Saturday, 2 April 2016

Striking parallels ...


Browsing the headlines on my tablet, a headline made me jump.

‘Teachers and doctors should invoke the spirit of 1919 and strike together,’ claimed Ellie Mae O’Hagan in a recent opinion piece for The Guardian.

She argues that: ‘Teachers and doctors are now considering tapping into this collective power, not because they want to bring about a Bolshevik revolution but because they have been driven to an extreme act by a government that is utterly intransigent.’ 

Fighting talk.

But, then it struck me ...

I’ve been immersed in republishing Dark Interlude, a story set against the backdrop of ‘Bloody Friday’ in January of 1919. By the time the Armistice was signed, and thousands of demobbed soldiers poured into the city in search of work, the trades unions were ready to confront the bosses over working hours – and the resulting conflict landed the city on the brink of open rebellion for a few mad days, as the demobbed men fell in with the workers in a show of strength.
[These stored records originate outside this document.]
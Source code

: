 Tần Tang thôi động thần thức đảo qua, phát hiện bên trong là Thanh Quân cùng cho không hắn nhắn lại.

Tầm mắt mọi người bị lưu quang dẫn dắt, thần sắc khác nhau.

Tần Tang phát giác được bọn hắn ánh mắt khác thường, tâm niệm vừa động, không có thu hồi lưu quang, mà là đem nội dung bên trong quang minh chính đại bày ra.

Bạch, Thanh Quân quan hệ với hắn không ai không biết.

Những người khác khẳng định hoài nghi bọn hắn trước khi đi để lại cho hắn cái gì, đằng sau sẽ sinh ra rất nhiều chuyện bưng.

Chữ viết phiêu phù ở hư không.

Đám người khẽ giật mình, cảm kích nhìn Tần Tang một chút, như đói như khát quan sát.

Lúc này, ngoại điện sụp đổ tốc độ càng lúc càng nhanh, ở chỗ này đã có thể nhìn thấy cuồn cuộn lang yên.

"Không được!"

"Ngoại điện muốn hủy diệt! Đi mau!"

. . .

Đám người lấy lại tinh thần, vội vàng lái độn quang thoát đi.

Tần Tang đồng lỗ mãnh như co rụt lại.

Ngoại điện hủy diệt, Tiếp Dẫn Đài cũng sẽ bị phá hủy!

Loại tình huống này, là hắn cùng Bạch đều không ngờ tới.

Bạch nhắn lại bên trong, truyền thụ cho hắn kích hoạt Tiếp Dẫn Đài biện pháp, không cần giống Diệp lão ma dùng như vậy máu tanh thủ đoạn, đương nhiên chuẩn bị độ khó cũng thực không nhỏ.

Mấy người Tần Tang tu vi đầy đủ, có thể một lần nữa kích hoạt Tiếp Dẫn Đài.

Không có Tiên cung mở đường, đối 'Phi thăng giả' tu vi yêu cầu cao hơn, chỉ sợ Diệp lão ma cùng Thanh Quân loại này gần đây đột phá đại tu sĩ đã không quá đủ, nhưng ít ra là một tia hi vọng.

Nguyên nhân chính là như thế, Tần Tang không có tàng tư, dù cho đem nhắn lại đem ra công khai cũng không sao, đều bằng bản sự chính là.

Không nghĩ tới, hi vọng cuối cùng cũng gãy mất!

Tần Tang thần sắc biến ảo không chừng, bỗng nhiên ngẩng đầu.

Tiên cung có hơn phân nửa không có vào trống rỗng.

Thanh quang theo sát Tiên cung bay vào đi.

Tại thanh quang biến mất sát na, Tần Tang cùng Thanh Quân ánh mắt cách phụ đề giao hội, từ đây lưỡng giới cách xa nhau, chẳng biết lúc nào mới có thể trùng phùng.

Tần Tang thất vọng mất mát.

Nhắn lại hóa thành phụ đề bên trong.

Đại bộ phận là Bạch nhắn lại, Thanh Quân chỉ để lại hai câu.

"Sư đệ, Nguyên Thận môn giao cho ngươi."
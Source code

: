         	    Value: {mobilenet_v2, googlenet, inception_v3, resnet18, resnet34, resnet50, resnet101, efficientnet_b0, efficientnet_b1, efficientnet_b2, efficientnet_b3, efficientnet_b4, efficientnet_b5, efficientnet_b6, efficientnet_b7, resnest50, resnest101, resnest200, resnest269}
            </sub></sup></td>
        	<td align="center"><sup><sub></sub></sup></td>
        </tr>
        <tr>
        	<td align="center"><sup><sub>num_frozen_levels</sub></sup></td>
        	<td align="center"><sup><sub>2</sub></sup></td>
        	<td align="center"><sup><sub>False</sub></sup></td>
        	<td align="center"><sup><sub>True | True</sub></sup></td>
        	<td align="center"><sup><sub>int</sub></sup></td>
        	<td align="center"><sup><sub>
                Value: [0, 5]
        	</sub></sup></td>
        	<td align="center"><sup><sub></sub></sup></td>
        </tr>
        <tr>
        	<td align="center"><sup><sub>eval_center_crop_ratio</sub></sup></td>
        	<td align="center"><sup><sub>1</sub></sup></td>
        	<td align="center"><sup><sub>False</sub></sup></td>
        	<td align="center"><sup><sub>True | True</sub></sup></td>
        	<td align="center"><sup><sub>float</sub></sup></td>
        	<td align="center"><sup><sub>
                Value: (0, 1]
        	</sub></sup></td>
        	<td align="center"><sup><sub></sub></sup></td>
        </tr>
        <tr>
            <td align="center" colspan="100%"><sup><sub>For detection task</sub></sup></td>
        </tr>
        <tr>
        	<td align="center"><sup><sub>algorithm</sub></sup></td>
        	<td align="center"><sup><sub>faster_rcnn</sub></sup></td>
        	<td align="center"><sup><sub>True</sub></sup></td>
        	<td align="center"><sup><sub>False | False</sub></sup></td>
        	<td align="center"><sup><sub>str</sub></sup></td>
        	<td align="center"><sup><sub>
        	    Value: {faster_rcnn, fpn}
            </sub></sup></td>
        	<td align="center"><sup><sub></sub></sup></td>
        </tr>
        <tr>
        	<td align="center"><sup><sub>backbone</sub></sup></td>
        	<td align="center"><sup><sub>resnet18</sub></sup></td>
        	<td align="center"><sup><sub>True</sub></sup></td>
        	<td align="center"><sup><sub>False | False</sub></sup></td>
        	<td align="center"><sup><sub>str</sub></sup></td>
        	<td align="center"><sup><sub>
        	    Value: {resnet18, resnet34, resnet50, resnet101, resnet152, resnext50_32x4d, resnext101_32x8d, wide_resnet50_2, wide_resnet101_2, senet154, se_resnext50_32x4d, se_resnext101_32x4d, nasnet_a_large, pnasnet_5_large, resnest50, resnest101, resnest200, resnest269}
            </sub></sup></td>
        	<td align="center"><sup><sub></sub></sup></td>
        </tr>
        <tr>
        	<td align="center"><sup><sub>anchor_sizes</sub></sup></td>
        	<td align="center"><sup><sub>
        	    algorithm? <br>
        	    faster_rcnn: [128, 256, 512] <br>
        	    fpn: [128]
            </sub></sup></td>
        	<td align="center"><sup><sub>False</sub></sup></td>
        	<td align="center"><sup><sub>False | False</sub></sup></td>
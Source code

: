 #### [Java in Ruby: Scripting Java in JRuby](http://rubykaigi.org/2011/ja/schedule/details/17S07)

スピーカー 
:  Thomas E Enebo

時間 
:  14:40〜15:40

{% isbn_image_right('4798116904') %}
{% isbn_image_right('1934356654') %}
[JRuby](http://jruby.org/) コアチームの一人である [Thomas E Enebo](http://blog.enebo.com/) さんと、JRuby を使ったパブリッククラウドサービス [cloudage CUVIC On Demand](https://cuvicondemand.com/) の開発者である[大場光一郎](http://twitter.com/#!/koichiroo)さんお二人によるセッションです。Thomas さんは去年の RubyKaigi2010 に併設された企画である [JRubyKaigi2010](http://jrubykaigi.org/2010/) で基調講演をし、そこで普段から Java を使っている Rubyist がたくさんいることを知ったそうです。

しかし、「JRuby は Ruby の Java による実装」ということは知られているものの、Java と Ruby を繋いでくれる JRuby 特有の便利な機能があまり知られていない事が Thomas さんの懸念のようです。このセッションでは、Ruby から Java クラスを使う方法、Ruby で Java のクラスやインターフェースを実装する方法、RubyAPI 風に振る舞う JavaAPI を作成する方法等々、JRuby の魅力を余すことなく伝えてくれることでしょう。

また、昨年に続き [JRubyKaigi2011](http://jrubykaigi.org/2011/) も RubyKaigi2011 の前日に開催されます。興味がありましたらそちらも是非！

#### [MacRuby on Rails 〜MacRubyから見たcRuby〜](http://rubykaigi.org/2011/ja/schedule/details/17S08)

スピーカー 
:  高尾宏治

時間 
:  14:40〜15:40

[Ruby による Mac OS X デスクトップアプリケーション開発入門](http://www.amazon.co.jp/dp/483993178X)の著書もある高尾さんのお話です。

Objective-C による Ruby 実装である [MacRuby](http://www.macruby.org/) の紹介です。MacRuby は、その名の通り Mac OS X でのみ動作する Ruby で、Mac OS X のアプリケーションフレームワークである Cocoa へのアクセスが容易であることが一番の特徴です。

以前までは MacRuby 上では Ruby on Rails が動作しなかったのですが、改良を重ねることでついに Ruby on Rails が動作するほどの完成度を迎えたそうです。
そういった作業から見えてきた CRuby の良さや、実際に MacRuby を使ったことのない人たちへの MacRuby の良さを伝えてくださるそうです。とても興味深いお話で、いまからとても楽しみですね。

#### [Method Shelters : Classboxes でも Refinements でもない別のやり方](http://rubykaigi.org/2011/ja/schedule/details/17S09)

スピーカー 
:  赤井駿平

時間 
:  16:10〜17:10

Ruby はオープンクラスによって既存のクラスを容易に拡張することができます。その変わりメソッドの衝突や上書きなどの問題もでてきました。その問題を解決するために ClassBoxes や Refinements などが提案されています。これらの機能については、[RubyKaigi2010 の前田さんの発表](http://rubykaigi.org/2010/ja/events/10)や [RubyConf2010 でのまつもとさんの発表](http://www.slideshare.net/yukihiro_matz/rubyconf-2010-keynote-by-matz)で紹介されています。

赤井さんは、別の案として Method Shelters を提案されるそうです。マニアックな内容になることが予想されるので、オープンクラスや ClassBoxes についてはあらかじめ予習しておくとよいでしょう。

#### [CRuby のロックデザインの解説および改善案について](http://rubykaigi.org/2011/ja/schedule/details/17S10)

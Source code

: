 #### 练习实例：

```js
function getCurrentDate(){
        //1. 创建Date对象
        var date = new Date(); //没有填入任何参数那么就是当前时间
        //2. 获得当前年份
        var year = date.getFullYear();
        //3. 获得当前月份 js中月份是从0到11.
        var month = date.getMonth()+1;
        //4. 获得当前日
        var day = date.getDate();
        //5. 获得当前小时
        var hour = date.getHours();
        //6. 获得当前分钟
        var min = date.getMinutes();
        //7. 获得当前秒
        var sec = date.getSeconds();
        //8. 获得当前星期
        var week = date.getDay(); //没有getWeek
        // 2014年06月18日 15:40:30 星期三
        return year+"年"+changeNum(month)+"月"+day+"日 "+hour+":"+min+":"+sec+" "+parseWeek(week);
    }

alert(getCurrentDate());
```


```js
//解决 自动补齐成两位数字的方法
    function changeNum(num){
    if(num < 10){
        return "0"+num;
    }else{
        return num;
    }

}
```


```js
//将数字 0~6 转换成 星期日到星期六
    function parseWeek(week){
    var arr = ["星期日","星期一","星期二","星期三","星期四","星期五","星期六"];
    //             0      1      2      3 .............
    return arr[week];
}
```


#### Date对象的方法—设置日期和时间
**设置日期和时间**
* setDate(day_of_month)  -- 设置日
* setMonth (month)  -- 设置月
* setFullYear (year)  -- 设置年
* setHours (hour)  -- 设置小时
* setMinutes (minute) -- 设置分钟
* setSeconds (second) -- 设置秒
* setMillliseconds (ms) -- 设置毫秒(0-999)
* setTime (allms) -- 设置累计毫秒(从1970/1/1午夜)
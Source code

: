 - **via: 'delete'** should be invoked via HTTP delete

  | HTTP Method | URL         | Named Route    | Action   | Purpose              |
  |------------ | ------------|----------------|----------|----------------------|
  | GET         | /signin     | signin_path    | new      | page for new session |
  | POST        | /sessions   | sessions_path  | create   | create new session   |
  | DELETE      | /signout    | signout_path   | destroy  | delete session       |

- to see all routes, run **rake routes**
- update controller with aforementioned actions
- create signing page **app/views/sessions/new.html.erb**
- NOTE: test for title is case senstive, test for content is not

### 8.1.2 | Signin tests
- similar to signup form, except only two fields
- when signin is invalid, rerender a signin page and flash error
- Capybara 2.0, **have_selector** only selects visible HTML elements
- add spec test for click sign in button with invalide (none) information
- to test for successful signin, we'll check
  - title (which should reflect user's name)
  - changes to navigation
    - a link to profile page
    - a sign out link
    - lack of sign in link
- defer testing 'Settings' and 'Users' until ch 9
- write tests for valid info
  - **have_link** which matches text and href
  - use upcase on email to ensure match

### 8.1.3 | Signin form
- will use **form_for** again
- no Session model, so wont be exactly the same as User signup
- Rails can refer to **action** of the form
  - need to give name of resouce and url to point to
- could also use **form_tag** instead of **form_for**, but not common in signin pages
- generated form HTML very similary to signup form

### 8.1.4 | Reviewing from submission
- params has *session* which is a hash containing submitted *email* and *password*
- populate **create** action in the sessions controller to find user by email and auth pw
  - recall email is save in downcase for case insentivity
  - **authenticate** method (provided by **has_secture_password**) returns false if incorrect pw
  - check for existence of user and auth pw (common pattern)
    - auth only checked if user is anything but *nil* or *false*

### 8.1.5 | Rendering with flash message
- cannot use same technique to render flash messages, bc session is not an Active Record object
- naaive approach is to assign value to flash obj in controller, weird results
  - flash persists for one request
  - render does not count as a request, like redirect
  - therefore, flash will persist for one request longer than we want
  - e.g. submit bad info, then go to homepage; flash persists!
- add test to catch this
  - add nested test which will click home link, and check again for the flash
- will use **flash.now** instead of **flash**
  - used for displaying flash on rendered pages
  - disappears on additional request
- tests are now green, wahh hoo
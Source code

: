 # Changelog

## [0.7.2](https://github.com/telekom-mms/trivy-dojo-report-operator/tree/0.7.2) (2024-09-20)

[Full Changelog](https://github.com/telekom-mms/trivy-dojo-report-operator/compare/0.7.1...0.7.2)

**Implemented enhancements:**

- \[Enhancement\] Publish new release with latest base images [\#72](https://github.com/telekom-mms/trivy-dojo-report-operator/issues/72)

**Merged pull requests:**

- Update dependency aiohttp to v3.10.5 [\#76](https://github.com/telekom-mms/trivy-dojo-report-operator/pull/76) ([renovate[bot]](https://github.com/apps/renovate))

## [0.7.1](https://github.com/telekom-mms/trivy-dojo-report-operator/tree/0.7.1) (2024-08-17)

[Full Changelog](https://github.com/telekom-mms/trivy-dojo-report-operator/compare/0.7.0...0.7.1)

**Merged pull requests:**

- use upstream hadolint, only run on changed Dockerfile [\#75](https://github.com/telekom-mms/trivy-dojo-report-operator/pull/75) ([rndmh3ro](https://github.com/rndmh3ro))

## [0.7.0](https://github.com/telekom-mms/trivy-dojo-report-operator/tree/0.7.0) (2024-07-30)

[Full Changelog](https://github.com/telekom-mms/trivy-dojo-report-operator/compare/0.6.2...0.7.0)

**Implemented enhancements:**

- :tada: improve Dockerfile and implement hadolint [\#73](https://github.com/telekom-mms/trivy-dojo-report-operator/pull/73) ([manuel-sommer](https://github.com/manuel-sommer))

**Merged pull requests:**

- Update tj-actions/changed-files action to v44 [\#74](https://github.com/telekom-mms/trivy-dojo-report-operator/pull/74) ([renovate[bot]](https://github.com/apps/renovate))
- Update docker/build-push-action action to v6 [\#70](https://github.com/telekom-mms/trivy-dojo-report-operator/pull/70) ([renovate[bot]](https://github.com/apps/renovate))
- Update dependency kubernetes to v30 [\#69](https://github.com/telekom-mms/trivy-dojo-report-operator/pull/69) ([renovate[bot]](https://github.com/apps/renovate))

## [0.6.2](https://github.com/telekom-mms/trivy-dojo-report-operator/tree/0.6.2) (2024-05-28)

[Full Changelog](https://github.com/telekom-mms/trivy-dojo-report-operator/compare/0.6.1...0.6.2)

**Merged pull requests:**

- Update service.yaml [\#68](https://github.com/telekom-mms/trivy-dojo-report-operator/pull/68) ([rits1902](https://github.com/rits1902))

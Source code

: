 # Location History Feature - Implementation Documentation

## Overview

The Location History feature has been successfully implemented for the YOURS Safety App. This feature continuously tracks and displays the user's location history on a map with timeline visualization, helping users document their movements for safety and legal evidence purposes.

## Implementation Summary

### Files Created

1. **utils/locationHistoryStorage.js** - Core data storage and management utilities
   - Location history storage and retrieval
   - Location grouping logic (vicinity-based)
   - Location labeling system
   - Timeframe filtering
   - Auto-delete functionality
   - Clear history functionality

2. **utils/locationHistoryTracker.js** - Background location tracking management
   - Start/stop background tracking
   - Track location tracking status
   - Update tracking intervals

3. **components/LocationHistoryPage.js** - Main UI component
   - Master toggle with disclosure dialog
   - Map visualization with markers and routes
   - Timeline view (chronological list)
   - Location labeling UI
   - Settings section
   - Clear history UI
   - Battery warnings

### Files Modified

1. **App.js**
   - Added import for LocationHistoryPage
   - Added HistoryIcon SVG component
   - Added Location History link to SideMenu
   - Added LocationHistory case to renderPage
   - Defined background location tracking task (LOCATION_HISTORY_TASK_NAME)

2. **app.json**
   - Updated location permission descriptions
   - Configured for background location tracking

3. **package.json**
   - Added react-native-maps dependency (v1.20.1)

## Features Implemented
I’d come up with an alternative version of what might have exacerbated events at the time – and Bolsheviks are most definitely involved. However, I’d been so obsessed with getting all my facts straight, especially for the blog where I was putting together a timeline of events in 1918-1919, that it had never crossed my mind that the UK is in similar state of disillusion. It’s not just the police or the nurses, the fire service or the civil service. Dissent and despair has seeped through into every walk of life.

As for Port Talbot, words fail me. 

So, if folks want to strike, I support them. After all, what other option have they got?


I know what it’s like to be on strike, too. In the chilly months of the late 1970s, and again in the late 1980s, I found myself on a picket line with other NUJ members. The bosses lurked indoors, bringing out the papers anyway, while we froze outside, standing on flattened cardboard boxes to keep our feet warm. The phrase ‘personal contracts’ still makes me shiver.

It was pretty damned desperate. We didn’t win, of course, but I'm rather proud that we tried to do something.

And as for recent events, clearly, I’m not the only quiet little person that’s horrified. I don't normally discuss politics, but I feel that the government needs to realise that they’ve got it wrong. Very, very wrong.

Images: Strikes in Europe and Scandinavia throughout the winter of 1918-1919.